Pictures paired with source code

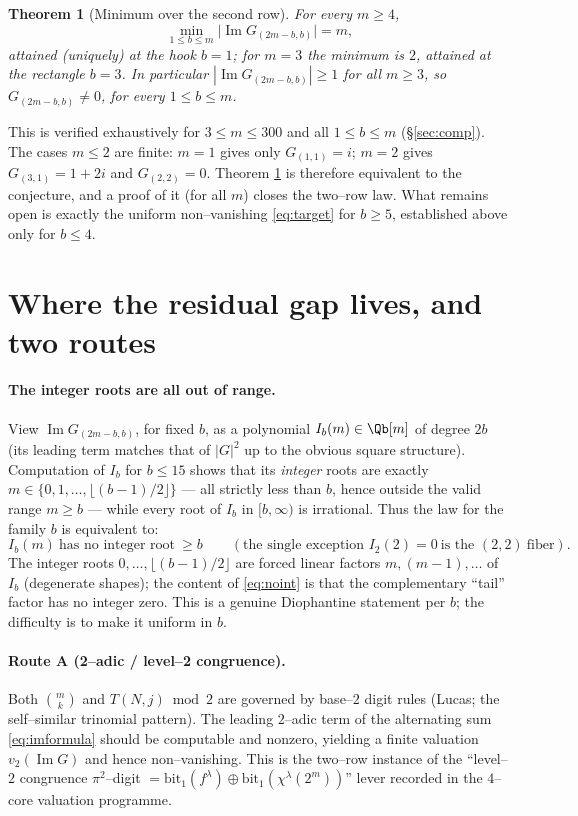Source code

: \documentclass[11pt]{article}
\newtheorem{theorem}{Theorem}
\theoremstyle{definition}
\renewcommand{\Im}{\operatorname{Im}}
\newcommand{\im}{\Im}
\begin{document}
\begin{theorem}[Minimum over the second row]\label{thm:minimum}
For every $m\ge4$,
\[
   \min_{1\le b\le m}\bigl|\im G_{(2m-b,b)}\bigr|=m,
\]
attained \textup(uniquely\textup) at the hook $b=1$; for $m=3$ the minimum is
$2$, attained at the rectangle $b=3$.  In particular $|\im G_{(2m-b,b)}|\ge1$ for
all $m\ge3$, so $G_{(2m-b,b)}\neq0$, for every $1\le b\le m$.
\end{theorem}

\noindent
This is verified exhaustively for $3\le m\le300$ and all $1\le b\le m$
(\S\ref{sec:comp}).  The cases $m\le2$ are finite: $m=1$ gives only
$G_{(1,1)}=i$; $m=2$ gives $G_{(3,1)}=1+2i$ and $G_{(2,2)}=0$.  Theorem
\ref{thm:minimum} is therefore equivalent to the conjecture, and a proof of it
(for all $m$) closes the two--row law.  What remains open is exactly the uniform
non--vanishing \eqref{eq:target} for $b\ge5$, established above only for
$b\le4$.

\section{Where the residual gap lives, and two routes}

\paragraph{The integer roots are all out of range.}
View $\im G_{(2m-b,b)}$, for fixed $b$, as a polynomial $I_b(m)\in\Qb[m]$ of degree
$2b$ \textup(its leading term matches that of $|G|^2$ up to the obvious square
structure\textup).  Computation of $I_b$ for $b\le15$ shows that its
\emph{integer} roots are exactly $m\in\{0,1,\dots,\lfloor(b-1)/2\rfloor\}$ --- all
strictly less than $b$, hence outside the valid range $m\ge b$ --- while every
root of $I_b$ in $[b,\infty)$ is irrational.  Thus the law for the family $b$ is
equivalent to:
\begin{equation}\label{eq:noint}
   I_b(m)\ \text{has no integer root}\ \ge b
   \qquad(\text{the single exception }I_2(2)=0\ \text{is the }(2,2)\ \text{fiber}).
\end{equation}
The integer roots $0,\dots,\lfloor(b-1)/2\rfloor$ are forced linear factors
$m,(m-1),\dots$ of $I_b$ (degenerate shapes); the content of \eqref{eq:noint} is
that the complementary ``tail'' factor has no integer zero.  This is a genuine
Diophantine statement per $b$; the difficulty is to make it uniform in $b$.

\paragraph{Route A (2--adic / level--2 congruence).}
Both $\binom{m}{k}$ and $T(N,j)\bmod2$ are governed by base--$2$ digit rules
(Lucas; the self--similar trinomial pattern).  The leading $2$--adic term of the
alternating sum \eqref{eq:imformula} should be computable and nonzero, yielding a
finite valuation $v_2(\im G)$ and hence non--vanishing.  This is the two--row
instance of the ``level--$2$ congruence $\pi^2$--digit $=\mathrm{bit}_1(f^\lambda)
\oplus\mathrm{bit}_1(\chi^\lambda(2^m))$'' lever recorded in the $4$--core
valuation programme.
\end{document}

**Exercise objective**
Every line of the data above that contains the word "dots" should be counted; please give the total alone.

**Completed exercise**
3